Tom Klinkowstein and Irene Pereyra‘s exhibit of their wall-sized diagram called “A Day in the Life of a Networked Designer’s Smart Things or A Day in a Designer’s Networked Smart Things, 2030”

http://www.irenepereyra.com/blogger/smartthings.pdf (link to pdf)

This is a stunning piece of work examining the potential for smart embedded objects, encapsulated as a day-in-the-life of a fictional 2030 designer. After a night in which her biological systems are monitored, she is woken by her smart things:

Getting ready for a busy day. My smart things work together to facilitate easiest / fastest / most efficient / sustainable / healthiest morning, based on understanding of preferences and data stream from thousands of my previous mornings and from hundreds of thousands of sensors in my home, office, vehicles, and the locations I will travel to today.

I’m struggling though with a few things though. Mainly it is the frenetic pace this 2030 woman is living at. She has had digital contact with hundreds of people by noon, taught a class (notice that most of the 200 attendees are videoconferencing), flown to Honduras and had a major meeting before flying home again. The day carries on becoming more and more frenzied, even half an hour with her boyfriend (the father of her child is at a conference in Mumbai) is constantly interrupted by TWITCH-MAIL:

Of course the twitching always gets more intense at the end of the evening! At work we’re simul-conferencing with Jamestown. 500 millisec ago.
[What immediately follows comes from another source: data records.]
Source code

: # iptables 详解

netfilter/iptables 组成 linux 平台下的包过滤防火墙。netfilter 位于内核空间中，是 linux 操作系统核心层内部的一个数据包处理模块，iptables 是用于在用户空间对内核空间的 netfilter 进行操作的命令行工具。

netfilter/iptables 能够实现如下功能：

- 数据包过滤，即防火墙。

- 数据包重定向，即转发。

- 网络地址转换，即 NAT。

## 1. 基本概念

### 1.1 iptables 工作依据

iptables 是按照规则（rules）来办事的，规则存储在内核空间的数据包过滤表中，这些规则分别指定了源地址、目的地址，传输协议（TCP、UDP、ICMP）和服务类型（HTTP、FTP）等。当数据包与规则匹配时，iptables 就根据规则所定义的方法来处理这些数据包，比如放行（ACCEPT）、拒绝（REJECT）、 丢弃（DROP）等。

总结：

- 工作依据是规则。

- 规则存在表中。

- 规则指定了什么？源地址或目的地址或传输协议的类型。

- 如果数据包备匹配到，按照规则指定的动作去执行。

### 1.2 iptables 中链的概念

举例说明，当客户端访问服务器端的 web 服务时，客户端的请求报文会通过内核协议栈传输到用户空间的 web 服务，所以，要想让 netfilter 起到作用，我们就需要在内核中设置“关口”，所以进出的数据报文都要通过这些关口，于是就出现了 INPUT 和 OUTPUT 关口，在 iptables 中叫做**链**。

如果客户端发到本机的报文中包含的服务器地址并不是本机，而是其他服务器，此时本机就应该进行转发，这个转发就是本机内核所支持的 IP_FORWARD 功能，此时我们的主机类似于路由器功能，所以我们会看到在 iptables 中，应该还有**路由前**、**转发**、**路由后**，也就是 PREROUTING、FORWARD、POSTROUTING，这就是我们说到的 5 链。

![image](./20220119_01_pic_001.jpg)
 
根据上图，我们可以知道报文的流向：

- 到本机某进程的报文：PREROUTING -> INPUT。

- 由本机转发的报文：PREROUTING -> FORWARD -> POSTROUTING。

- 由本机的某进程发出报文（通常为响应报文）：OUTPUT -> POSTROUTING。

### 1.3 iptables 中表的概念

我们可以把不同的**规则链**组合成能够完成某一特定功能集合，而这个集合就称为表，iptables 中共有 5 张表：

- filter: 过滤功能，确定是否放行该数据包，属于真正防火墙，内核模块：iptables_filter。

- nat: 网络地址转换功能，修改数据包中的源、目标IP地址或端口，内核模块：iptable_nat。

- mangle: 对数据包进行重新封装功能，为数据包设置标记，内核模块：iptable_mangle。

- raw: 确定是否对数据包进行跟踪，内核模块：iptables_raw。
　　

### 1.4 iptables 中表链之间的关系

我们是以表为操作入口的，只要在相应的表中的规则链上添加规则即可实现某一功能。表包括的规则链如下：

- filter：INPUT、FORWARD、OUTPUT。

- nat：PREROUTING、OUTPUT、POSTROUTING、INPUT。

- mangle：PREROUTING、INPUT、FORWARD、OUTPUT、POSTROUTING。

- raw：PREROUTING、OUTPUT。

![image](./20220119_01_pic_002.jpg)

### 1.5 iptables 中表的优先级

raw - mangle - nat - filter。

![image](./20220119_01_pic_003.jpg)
before she is allowed to sleep (carefully managed by biologically smart objects of course), although her parallel self carries attending two more conferences whilst also shopping for a child’s birthday (spending more than 15 minutes a day with her own child might be good too).

So, despite her day being designed to “maximise sustainability” and smart objects calculating micro-carbon credits (and someone gets an award for turning nuclear waste into wool), a basic tenet of sustainability is missing: Less is more.

I thank Tom and Irene for this work: I hope those people working in pervasive computing take the time to read this poster. There is a workshop coming up that examines the relationships between pervasive computing and sustainability. I would applaud their goal to

start re-considering the impact of pervasive technology from an ecological perspective

To do this they look beyond the cool ideas and future gazing and think of some basic ideas of a better world. Don’t get me wrong, I’m all for ubiquity: I’ve worked and published in pervasive computing. This poster though has brought home to me that sustainability in this area is more than energy ratings of the smart objects.